DeKalb punishes drunk drivers with sewage plant detail

On the last day of his 64-hour community service stint, Michael Sawchuk showed up at the probation office bright and early. As usual, vans from various county agencies and nonprofits pulled into the lot at 7:30 a.m. The involuntary workers, picked at random, were loaded into them. Sawchuk recalls that he and a half-dozen other men were assigned to the van marked DeKalb County Water and Sewer — and that the crowd of workers shouted warnings of the task awaiting them.

“Everybody was like, ‘Oh no,’” Sawchuk says. “‘You don’t want to go there.’”

Up until that point, Sawchuk had no complaints about the seven days he’d so far spent picking up trash from roadsides and parks, pulling weeds outside the jail and tossing stray trash bags into the landfill.

“It was my fault. I was drunk driving,” says Sawchuk, who was arrested earlier this year by Emory police for DUI on a scooter. “I shouldn’t have been doing that.”

But he says his last day of community service, March 9, stood apart from the others: “They started us off shoveling this shit that had fallen out of these bins. The very first thought I had was, ‘I shouldn’t be wearing these clothes. I should have some boots and some sort of disposable bibs or something.’”

He claims the sludge stank of human excrement and the scent followed him home on his clothes. He also says he feels it’s unsanitary to be working in such close proximity to human waste without protection or training.

Margaret Howse, a deputy director of DeKalb’s Water and Sewer Division, says she cannot confirm that community service workers contracted to serve at the plant work hands-on with sludge.

“Typically, they’re used for picking up trash from the grounds and doing some limited grounds keeping work,” Howse says. “I don’t want to absolutely contradict the gentleman. But I can’t think of a situation where they would be shoveling sludge that maybe overflowed from a process unit.”

She also points out that one of the two plants where workers are assigned handles human wastes. But by the time the material reaches the bins, it’s no longer excrement as we know it.

“After the solids are treated, they get dewatered,” Howse says. “Then once it’s dewatered, it’s sent on a conveyer belt to dump trucks. At that point in time, you’d have to really stretch your imagination to say this is dried human waste.”

She says the stuff — whatever it’s called after being cut with lime and dried out — doesn’t even faintly resemble manure. “It would be clumpier than peat moss, but, I mean, I used to work around it every day. It’s not objectionable at that point.”

DeKalb Chief Probation Officer Kevin Batye, who oversees the county’s community service program, says he’s not familiar with Sawchuk’s claims that workers at the sewage treatment plant might have been working in close contact with human waste — dried, treated or otherwise.
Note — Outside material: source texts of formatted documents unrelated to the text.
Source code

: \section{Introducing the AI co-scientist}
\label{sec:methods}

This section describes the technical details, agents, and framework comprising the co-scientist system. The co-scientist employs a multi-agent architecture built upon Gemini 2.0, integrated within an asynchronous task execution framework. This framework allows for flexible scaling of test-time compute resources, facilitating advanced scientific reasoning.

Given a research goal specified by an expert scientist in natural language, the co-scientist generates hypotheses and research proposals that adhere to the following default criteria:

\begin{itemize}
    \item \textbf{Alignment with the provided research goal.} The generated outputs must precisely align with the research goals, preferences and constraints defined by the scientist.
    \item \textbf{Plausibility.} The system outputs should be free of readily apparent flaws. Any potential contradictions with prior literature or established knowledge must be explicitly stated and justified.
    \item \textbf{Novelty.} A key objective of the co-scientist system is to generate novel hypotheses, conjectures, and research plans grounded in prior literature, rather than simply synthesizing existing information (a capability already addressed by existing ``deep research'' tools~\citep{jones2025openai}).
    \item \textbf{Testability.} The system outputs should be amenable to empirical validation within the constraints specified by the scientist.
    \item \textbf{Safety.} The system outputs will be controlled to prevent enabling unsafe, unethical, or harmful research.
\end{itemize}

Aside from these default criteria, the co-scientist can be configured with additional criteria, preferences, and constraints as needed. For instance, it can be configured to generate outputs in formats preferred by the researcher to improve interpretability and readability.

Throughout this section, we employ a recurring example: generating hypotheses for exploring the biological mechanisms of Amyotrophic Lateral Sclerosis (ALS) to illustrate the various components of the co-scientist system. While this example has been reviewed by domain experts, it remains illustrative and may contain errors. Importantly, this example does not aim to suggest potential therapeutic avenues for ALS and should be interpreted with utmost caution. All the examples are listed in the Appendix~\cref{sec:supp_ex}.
“If that in fact is hazardous and something out of the ordinary,” Batye says, “then we’ll definitely talk to Water and Sewer about ceasing that sort of task.”

When asked if shoveling the stuff might work as a deterrent against future drunk driving, he says that’s not the point of community service.

“We don’t come up with details that we think have a punitive component, so to speak,” Batye says. “It’s work that needs to be done for the community.”

He explains that work like the type done at the sewage treatment plant benefits the county by lowering labor costs, and therefore keeping taxes down.

Sawchuk has formed a different opinion.

“You’re more like free labor for the county,” he says. “It’s not really doing the community any good.”